▶ [Brief]
Copy, from the material below, every line in which the word "begin" can be found.

▶ [Dataset records]

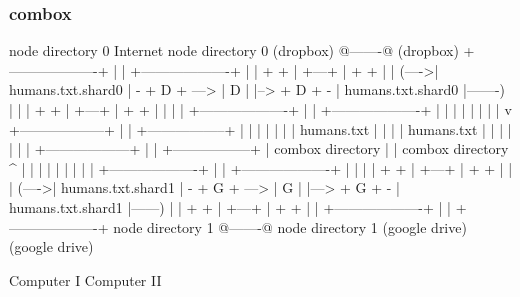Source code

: \begin{frame}[fragile]
  \frametitle{combox}

  {\tiny
  \begin{semiverbatim}

         node directory 0                Internet              node directory 0
         (dropbox)                       @-------@             (dropbox)
        +-------------------+            |       |            +-------------------+
        |                   |    + +     | +---+ |     + +    |                   |
  (---->| humans.txt.shard0 | - + D + ---> | D | |--> + D + - | humans.txt.shard0 |-------)
  |     |                   |    + +     | +---+ |     + +    |                   |       |
  |     +-------------------+            |       |            +-------------------+       |
  |                                      |       |                                        |
  |                                      |       |                                        v
 +------------------+                    |       |                        +-----------------+
 |                  |                    |       |                        |                 |
 |  humans.txt      |                    |       |                        | humans.txt      |
 |                  |                    |       |                        |                 |
 +------------------+                    |       |                        +-----------------+
  |  combox directory                    |       |                      combox directory  ^
  |                                      |       |                                        |
  |                                      |       |                                        |
  |     +-------------------+            |       |             +-------------------+      |
  |     |                   |    + +     | +---+ |      + +    |                   |      |
  (---->| humans.txt.shard1 | - + G + ---> | G | |---> + G + - | humans.txt.shard1 |------)
        |                   |    + +     | +---+ |      + +    |                   |
        +-------------------+            |       |             +-------------------+
         node directory 1                @-------@              node directory 1
         (google drive)                                         (google drive)

  Computer I                                                                    Computer II
  \end{semiverbatim}
  }

\end{frame}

▶ [Exercise output]
: \begin{frame}[fragile]
  \begin{semiverbatim}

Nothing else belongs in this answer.